A portrait-painter, who was doing very little business, was advised by a friend to paint a picture of himself and his wife, and to hang it out in the street as an advertisement. This he did, and shortly afterwards his father-in-law came along. Gazing at the picture for some time, the latter at length asked, “Who is that woman?” “Why, that is your daughter,” replied the artist. “Whatever is she doing,” again inquired her father, “sitting there with that stranger?”
A man who had been condemned to wear the cangue, or wooden collar, was seen by some of his friends. “What have you been doing,” they asked, “to deserve this?” “Oh, nothing,” he replied; “I only picked up an old piece of rope.” “And are you to be punished thus severely,” they said, “for merely picking up an[436] end of rope?” “Well,” answered the man, “the fact is that there was a bullock tied to the other end.”

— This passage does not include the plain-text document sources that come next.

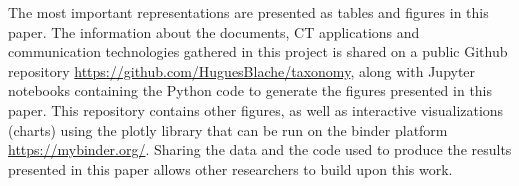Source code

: 
The most important representations are presented as tables and figures in this paper. The information about the documents, \acrshort{CT} applications and communication technologies gathered in this project is shared on a public Github repository \url{https://github.com/HuguesBlache/taxonomy}, along with Jupyter notebooks containing the Python code to generate the figures presented in this paper. This repository contains other figures, as well as interactive visualizations (charts) using the plotly library that can be run on the binder platform \url{https://mybinder.org/}. Sharing the data and the code used to produce the results presented in this paper allows other researchers to build upon this work. 




 

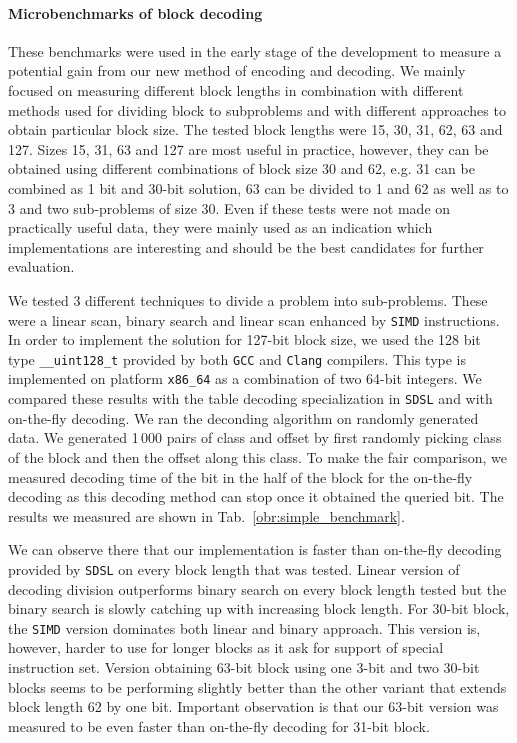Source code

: \paragraph{Microbenchmarks of block decoding}

These benchmarks were used in the early stage of the development to measure a potential gain from
our new method of encoding and decoding. We mainly focused on measuring different block lengths
in combination with different methods used for dividing block to subproblems and with different
approaches to obtain particular block size. The tested block lengths were 15, 30, 31, 62, 63
and 127. Sizes 15, 31, 63 and 127 are most useful in practice, however, they can be obtained using
different combinations of block size 30 and 62, e.g. 31 can be combined as 1 bit and 30-bit solution,
63 can be divided to 1 and 62 as well as to 3 and two sub-problems of size 30. Even if these
tests were not made on practically useful data, they were mainly used as an indication which
implementations are interesting and should be the best candidates for further evaluation.

We tested 3 different techniques to divide a problem into sub-problems. These were a linear scan,
binary search and linear scan enhanced by \texttt{SIMD} instructions. In order to implement the
solution for 127-bit block size, we used the 128 bit type \texttt{\_\_uint128\_t} provided by both
\texttt{GCC} and \texttt{Clang} compilers. This type is implemented on platform \texttt{x86\_64}
as a combination of two 64-bit integers. We compared these results with the table decoding specialization
in \texttt{SDSL} and with on-the-fly decoding. We ran the deconding algorithm on randomly generated data.
We generated 1\,000 pairs of class and offset by first randomly picking class of the block and then the
offset along this class. To make the fair comparison, we measured decoding time of the bit in the half of
the block for the on-the-fly decoding as this decoding method can stop once it obtained the queried bit.
The results we measured are shown in Tab.~\ref{obr:simple_benchmark}.

We can observe there that our implementation is faster than on-the-fly decoding provided by \texttt{SDSL}
on every block length that was tested. Linear version of decoding division outperforms binary search on
every block length tested but the binary search is slowly catching up with increasing block length.
For 30-bit block, the \texttt{SIMD} version dominates both linear and binary approach. This version is,
however, harder to use for longer blocks as it ask for support of special instruction set. Version
obtaining 63-bit block using one 3-bit and two 30-bit blocks seems to be performing slightly better than
the other variant that extends block length 62 by one bit. Important observation is that our 63-bit
version was measured to be even faster than on-the-fly decoding for 31-bit block.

A man asked a friend to stay and have tea. Unfortunately there was no tea in the house, so a servant was sent to borrow some. Before the latter had returned the water was already boiling, and it became necessary to pour in more cold water. This happened several times, and at length the boiler was overflowing but no tea had come. Then the man’s wife said to her husband, “As we don’t seem likely to get any tea, you had better offer your friend a bath!”
A monkey, brought after death before the King of Purgatory, begged to be reborn on earth as a man. “In that case,” said the King, “all the hairs must be plucked out of your body,” and he ordered the attendant demons to pull them out forthwith. At the very first hair, however, the monkey screeched out, and said he could not bear the pain. “You brute!” roared the King, “how are you to become a man if you cannot even part with a single hair?”
A braggart chess-player played three games with a stranger and lost them all. Next day a friend asked him how he had come off. “Oh,” said he, “I didn’t win the first game, and my opponent didn’t lose the second. As for the third, I wanted to draw it, but he wouldn’t agree.”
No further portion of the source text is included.